I guadagni derivanti dal trading di criptovalute sono soggetti a un'aliquota fiscale italiana del 26% una volta che superano i 2.000 euro per periodo fiscale.

Il 30 dicembre il Parlamento italiano aveva approvato un'imposta del 26% su tutti i profitti orientati alle criptovalute superiori a 2.000 euro.
Questa nuova legislazione fa parte del bilancio italiano 2023. Il budget descrive le criptovalute come rappresentazioni virtuali di valore che possono essere conservate e trasferite elettronicamente tramite un registro distribuito.
Tuttavia, ha sostenuto che le criptovalute non rientrano nei casi fiscali. In particolare, il documento prevede perdite sugli investimenti in criptovalute, deducendo dai profitti ogni perdita sugli investimenti orientati alle criptovalute.
Il bilancio prevede inoltre 21 miliardi di euro (22,3 miliardi di dollari) in agevolazioni fiscali per sostenere varie imprese e famiglie del Paese che affrontano problemi energetici cronici.
Inoltre, il governo italiano guidato da Giorgia Meloni mira a incoraggiare i proprietari di criptovalute a divulgare i propri asset. Per incoraggiare ciò, da gennaio 2023, i detentori conformi potranno pagare un’imposta del 14% sulle loro partecipazioni, anziché sul prezzo di acquisto.
Il governo italiano cerca chiarimenti sulle normative del settore crypto
Secondo Giorgia Meloni, una buona regolamentazione che tuteli gli investitori è l’unico modo perché il Paese diventi un hub delle criptovalute.

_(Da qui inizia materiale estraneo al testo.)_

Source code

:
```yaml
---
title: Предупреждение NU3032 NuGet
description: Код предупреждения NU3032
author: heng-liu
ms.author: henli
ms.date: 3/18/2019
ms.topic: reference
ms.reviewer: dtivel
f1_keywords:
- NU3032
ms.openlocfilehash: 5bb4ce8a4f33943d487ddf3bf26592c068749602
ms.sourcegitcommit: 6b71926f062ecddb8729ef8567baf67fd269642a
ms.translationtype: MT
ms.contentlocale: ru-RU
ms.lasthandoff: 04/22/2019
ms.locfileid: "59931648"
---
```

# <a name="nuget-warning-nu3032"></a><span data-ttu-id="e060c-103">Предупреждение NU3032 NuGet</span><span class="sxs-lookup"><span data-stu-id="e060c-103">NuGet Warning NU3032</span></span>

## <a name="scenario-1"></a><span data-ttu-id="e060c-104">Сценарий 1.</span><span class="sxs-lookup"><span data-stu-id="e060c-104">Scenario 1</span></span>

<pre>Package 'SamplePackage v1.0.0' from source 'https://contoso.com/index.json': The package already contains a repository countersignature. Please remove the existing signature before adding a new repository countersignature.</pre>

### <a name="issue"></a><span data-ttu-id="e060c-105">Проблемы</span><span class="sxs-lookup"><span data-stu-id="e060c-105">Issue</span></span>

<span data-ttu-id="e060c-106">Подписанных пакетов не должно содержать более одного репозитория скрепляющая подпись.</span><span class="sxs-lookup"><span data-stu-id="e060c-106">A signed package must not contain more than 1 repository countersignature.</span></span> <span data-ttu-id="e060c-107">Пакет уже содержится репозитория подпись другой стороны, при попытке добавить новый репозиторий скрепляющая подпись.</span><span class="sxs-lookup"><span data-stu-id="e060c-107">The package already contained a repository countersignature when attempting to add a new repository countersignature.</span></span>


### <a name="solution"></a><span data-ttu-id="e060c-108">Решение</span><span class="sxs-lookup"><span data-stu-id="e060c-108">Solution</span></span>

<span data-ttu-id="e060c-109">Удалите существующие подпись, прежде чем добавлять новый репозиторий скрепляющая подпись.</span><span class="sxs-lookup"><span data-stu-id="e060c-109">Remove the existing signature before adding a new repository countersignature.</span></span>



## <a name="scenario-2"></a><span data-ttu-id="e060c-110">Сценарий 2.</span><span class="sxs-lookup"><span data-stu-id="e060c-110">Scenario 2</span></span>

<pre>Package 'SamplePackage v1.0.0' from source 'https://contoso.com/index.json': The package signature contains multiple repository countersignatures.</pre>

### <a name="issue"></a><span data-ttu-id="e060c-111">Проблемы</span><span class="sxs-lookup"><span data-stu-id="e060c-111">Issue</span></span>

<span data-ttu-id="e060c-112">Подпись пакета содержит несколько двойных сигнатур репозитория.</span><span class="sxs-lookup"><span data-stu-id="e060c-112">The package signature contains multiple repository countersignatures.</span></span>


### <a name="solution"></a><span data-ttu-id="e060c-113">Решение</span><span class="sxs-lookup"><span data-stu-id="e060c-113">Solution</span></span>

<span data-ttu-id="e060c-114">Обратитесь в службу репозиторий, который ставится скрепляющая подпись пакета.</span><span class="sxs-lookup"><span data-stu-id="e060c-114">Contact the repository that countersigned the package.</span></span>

Il governo ha confermato di essere pronto a collaborare con gli scambi di criptovalute per raggiungere questo obiettivo, incoraggiando aziende come Binance, Gemini e Nexo a ottenere l'approvazione della registrazione nel paese.
Oltre all’Italia, anche altri paesi europei hanno adottato misure per aumentare le tasse sui guadagni in criptovaluta. Alcuni mesi fa, il Portogallo ha imposto una tassa del 28% su tutti i profitti derivanti dalle criptovalute. Inoltre, il governo portoghese intende imporre una tassa del 10% sulle criptovalute gratuite (compresi gli airdrop) e una tassa del 4% sulle commissioni di intermediazione di criptovalute.